I think that while it was happening, I knew there was something wrong, but I never told anyone because I didn’t fully understand. I thought he was just trying to have fun. Looking back now, I know he would try to hide what he was doing by holding me and playfully swishing me around in the water — as any grandpa would do.

 

For years after this, I would think about him every day, constantly, and I would feel deep anger and hatred, not only for him but for the situation he put me through and the long-term effects he forced upon me.

 

I am 19 now. It’s been six years. And although I have healed, I have not forgiven, and I will never forget.

 

I still feel anger towards him. I never got an apology; I never got anything from him but hurt.

 

I ended up in therapy at 15 years old. I fell into a deep depression and harmed myself. I was put on Zoloft and Hydroxyzine by my psychiatrist.

 

And yet, even with all these after-effects, I still think back on these events, this abuse, and I invalidate myself. I was young, I didn’t fully know it was happening until after it was over, and he never went further than a touch.

 

I think about how there are women out there who have faced so much worse than I have.

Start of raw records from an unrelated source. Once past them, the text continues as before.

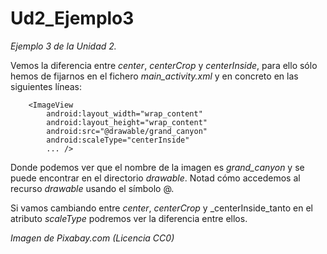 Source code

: # Ud2_Ejemplo3
_Ejemplo 3 de la Unidad 2._ 

Vemos la diferencia entre _center_, _centerCrop_ y _centerInside_, para ello sólo hemos de fijarnos en el fichero _main_activity.xml_
y en concreto en las siguientes líneas:

```
    <ImageView
        android:layout_width="wrap_content"
        android:layout_height="wrap_content"
        android:src="@drawable/grand_canyon"
        android:scaleType="centerInside"
        ... />
 ```
Donde podemos ver que el nombre de la imagen es _grand_canyon_ y se puede encontrar en el directorio _drawable_.
Notad cómo accedemos al recurso _drawable_ usando el símbolo @.

Si vamos cambiando entre _center_, _centerCrop_ y _centerInside_tanto en el atributo _scaleType_ podremos ver la diferencia entre ellos.

_Imagen de Pixabay.com (Licencia CC0)_
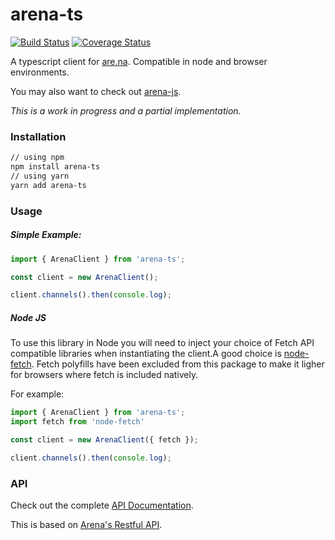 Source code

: # arena-ts
[![Build Status](https://travis-ci.org/e-e-e/arena-ts.svg?branch=master)](https://travis-ci.org/e-e-e/arena-ts)
[![Coverage Status](https://coveralls.io/repos/github/e-e-e/arena-ts/badge.svg?branch=master)](https://coveralls.io/github/e-e-e/arena-ts?branch=master)

A typescript client for [are.na](are.na). Compatible in node and browser environments.

You may also want to check out [arena-js](https://github.com/ivangreene/arena-js).

*This is a work in progress and a partial implementation.*

### Installation

```bash
// using npm
npm install arena-ts
// using yarn
yarn add arena-ts

```

### Usage

##### Simple Example:
```ts
import { ArenaClient } from 'arena-ts';

const client = new ArenaClient();

client.channels().then(console.log);
```

##### Node JS

To use this library in Node you will need to inject your choice of Fetch API compatible libraries when instantiating
the client.A good choice is [node-fetch](https://www.npmjs.com/package/node-fetch). Fetch polyfills have been excluded
from this package to make it ligher for browsers where fetch is included natively.

For example:
```ts
import { ArenaClient } from 'arena-ts';
import fetch from 'node-fetch'

const client = new ArenaClient({ fetch });

client.channels().then(console.log);
```


### API

Check out the complete [API Documentation](https://e-e-e.github.io/arena-ts/).

This is based on [Arena's Restful API](dev.are.na).
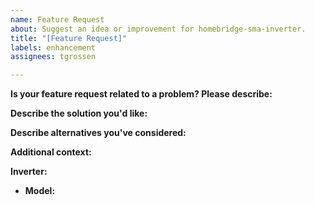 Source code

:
 ```yaml
---
name: Feature Request
about: Suggest an idea or improvement for homebridge-sma-inverter.
title: "[Feature Request]"
labels: enhancement
assignees: tgrossen

---
```


**Is your feature request related to a problem? Please describe:**
<!-- A clear and concise description of what the problem is. -->

**Describe the solution you'd like:**
<!-- A clear and concise description of what you want to happen. -->

**Describe alternatives you've considered:**
<!-- A clear and concise description of any alternative solutions or features you've considered. -->

**Additional context:**
<!-- Add any other context or screenshots about the feature request here. -->

**Inverter:**

* **Model:** <!-- Add you SMA Inverter model here -->

<!-- Click the "Preview" tab before you submit to ensure the formatting is correct. -->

I almost feel like I invalidate them when I try to think of myself as a survivor.

 

But that is not true. As I get older, I realize there is no competition. Yes, many women’s experiences are worse than mine. One in three women have experienced some form of sexual abuse in their life, and there is so much we have in common.

 

We have all been hurt, we have all felt anger, we have all stayed up until 3 am crying and thinking “why me?” We have all blamed ourselves and wondered if there was anything we could’ve/should’ve done to stop it. We have all had to deal with the lasting effects it has had on our mental health and our ability to trust others.

 

I am a part of a very large community of brave women. I will not think less of myself because someone had it worse, and neither should you. Because, the fact is, someone somewhere will always have had it worse. But that is no reason to think your story is any less important than someone else’s.

 

It is unfair of us to put each other, or ourselves, down for experiencing something that should have never happened, something so many people go through. Nothing you have experienced, no matter how small you think it is, is invalid.

 

It does not matter if someone else’s situation is worse. It does not matter if it happened a long time ago. It does not matter if someone who went through the same thing doesn’t feel as affected as you do. Your experience is valuable and your feelings are justified.

 

Lift yourself up. Tell your story and tell it loudly. Because you are strong, you are amazing, you are a fighter, and you are valid.

 

So, with that, I end with this: My name is Alyssa Crutcher. And I am a survivor of sexual abuse.